▶ **TASK**: Find the lines in the records that carry the word "gitlab". Copy each one.

Saved data entries
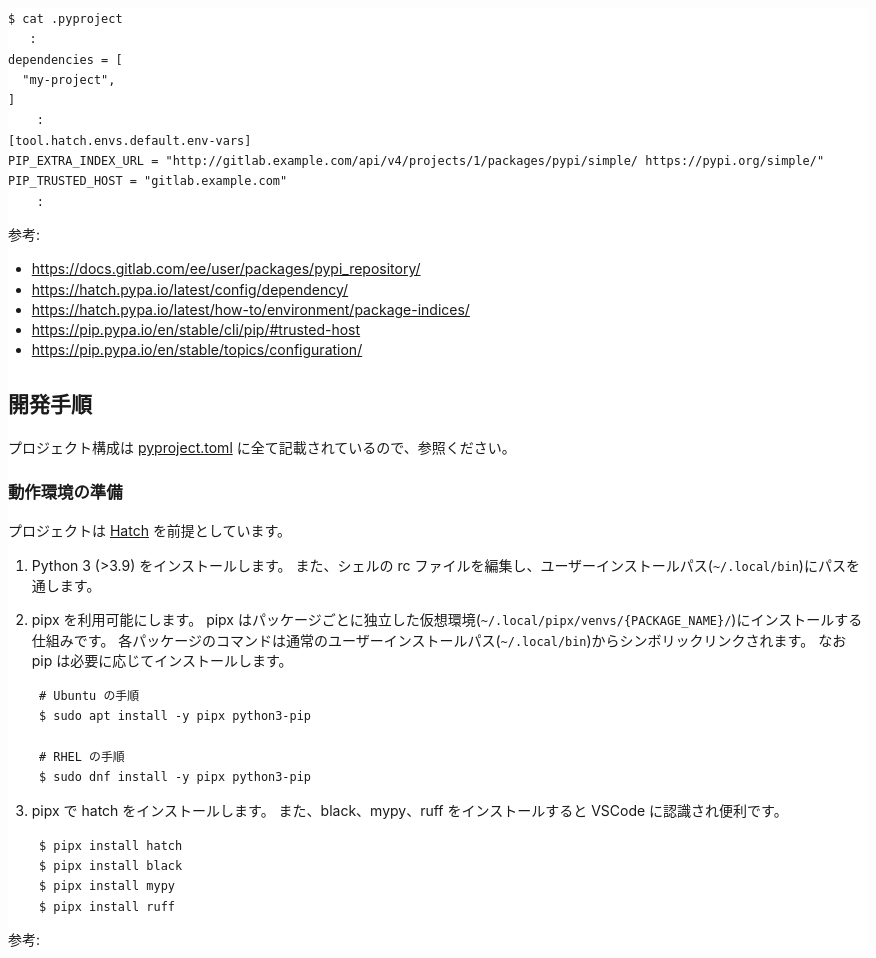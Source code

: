     $ cat .pyproject
       :
    dependencies = [
      "my-project",
    ]
        :
    [tool.hatch.envs.default.env-vars]
    PIP_EXTRA_INDEX_URL = "http://gitlab.example.com/api/v4/projects/1/packages/pypi/simple/ https://pypi.org/simple/"
    PIP_TRUSTED_HOST = "gitlab.example.com"
        :

参考:

* <https://docs.gitlab.com/ee/user/packages/pypi_repository/>
* <https://hatch.pypa.io/latest/config/dependency/>
* <https://hatch.pypa.io/latest/how-to/environment/package-indices/>
* <https://pip.pypa.io/en/stable/cli/pip/#trusted-host>
* <https://pip.pypa.io/en/stable/topics/configuration/>


開発手順
----------

プロジェクト構成は [pyproject.toml](./pyproject.toml) に全て記載されているので、参照ください。

### 動作環境の準備

プロジェクトは [Hatch](https://hatch.pypa.io/) を前提としています。

1. Python 3 (>3.9) をインストールします。
   また、シェルの rc ファイルを編集し、ユーザーインストールパス(`~/.local/bin`)にパスを通します。

2. pipx を利用可能にします。
   pipx はパッケージごとに独立した仮想環境(`~/.local/pipx/venvs/{PACKAGE_NAME}/`)にインストールする仕組みです。
   各パッケージのコマンドは通常のユーザーインストールパス(`~/.local/bin`)からシンボリックリンクされます。
   なお pip は必要に応じてインストールします。

        # Ubuntu の手順
        $ sudo apt install -y pipx python3-pip

        # RHEL の手順
        $ sudo dnf install -y pipx python3-pip

3. pipx で hatch をインストールします。
   また、black、mypy、ruff をインストールすると VSCode に認識され便利です。

        $ pipx install hatch
        $ pipx install black
        $ pipx install mypy
        $ pipx install ruff

参考:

▶ **ANSWER SECTION**:
    PIP_EXTRA_INDEX_URL = "http://gitlab.example.com/api/v4/projects/1/packages/pypi/simple/ https://pypi.org/simple/"
    PIP_TRUSTED_HOST = "gitlab.example.com"
* <https://docs.gitlab.com/ee/user/packages/pypi_repository/>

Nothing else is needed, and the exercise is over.